Bell was 1 of 17 horses taken in by the ARL with help from the “Relinquishers Welcome” grant.
"Bell's family was moving, so they contacted us," says Carrie Spain, Second Chance Ranch Coordinator at the ARL.
The ARL took in Bell on November 27. They brought her up to date on her vaccinations, worming, hoof care, and teeth floating.
"She had been ridden in the past, but it had been a long time," Spain says. "We felt she would be a great companion horse and could still be lightly ridden."
In December, Spain received a call from Hallie R., who wanted to adopt a companion for the family’s mare, Sissy. Spain told Hallie about Bell, and the family made an initial visit, then returned twice more with their seven-year-old twin boys. They adopted Bell on December 31.

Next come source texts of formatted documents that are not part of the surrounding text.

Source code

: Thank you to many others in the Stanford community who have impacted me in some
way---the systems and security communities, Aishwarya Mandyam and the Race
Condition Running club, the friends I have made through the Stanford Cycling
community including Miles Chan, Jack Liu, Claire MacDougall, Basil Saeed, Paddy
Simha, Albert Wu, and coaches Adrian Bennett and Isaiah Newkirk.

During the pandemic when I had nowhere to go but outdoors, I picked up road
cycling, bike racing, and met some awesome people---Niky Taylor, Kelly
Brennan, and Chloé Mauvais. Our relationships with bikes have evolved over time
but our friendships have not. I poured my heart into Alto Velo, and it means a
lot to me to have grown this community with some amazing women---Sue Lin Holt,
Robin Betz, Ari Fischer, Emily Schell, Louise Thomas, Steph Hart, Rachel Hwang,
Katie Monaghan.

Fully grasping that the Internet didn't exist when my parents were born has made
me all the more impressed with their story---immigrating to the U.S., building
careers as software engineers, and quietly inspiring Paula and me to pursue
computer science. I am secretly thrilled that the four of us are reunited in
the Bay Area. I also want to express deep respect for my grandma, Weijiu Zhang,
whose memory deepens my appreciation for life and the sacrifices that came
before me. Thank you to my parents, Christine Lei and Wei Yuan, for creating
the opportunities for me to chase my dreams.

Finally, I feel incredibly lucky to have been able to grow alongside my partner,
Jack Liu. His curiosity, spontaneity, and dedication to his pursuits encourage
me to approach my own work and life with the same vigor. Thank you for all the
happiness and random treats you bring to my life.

"They felt Bell would be a nice companion for her mare, and she was good with the boys,” Spain says. “Today, Bell and Sissy are best friends, and Bell fits in well with the entire family.”
Fortune Kitty ’21’s Story
Fortune Kitty '21 was relinquished to KHS with three other mares on September 30. Olivia Dixon, KHS’s Equine Manager, recalls loading all four into a stock trailer.
"Their board hadn't been paid, and a livestock hauler was going to take them away," says Dixon. “The horse owner was desperate as she was unable to pay board, and the stable was unable to handle the care and finances of the additional horses. Fortunately, the stable owner contacted us.”
Dixon transported Fortune Kitty ’21 along with her mother, Fortune Kitty, an ex-racehorse, and the 2 others to KHS’s Willow Hope Farm.
After the horses’ photos were posted on KHS’s Facebook page, Emma G., an English riding instructor and lesson barn manager, took notice. Emma wanted a young horse she could train and eventually replace her beloved riding horse when that mare retires to become a pasture companion.
“I had been following KHS for a while and knew I eventually wanted to adopt a horse from them,” says Emma, who has had horses since childhood.
Emma adopted Fortune Kitty ’21 on October 23 and changed her name to Willow.
“I keep her with my older mare, and she doesn’t show any major signs of separation anxiety when they are apart,” Emma says. “She’s a loving filly—always interested in what I’m doing and never fusses when trying new things. Even when I’m not working, she follows me around the barn, begging for scratches. Now that I have her, I still think about how lucky I was to find such a special filly.”
More Horses to Help
“We’re thrilled to see how these organizations are identifying sustainable ways to support horses before they fall into harm's way,” says Dr. Weiss.
“Horses can languish when their owners can’t find safe havens for their horses to go,” says Redmond. “With this funding, we can help more horse owners in need, and then safely transition more horses into new homes."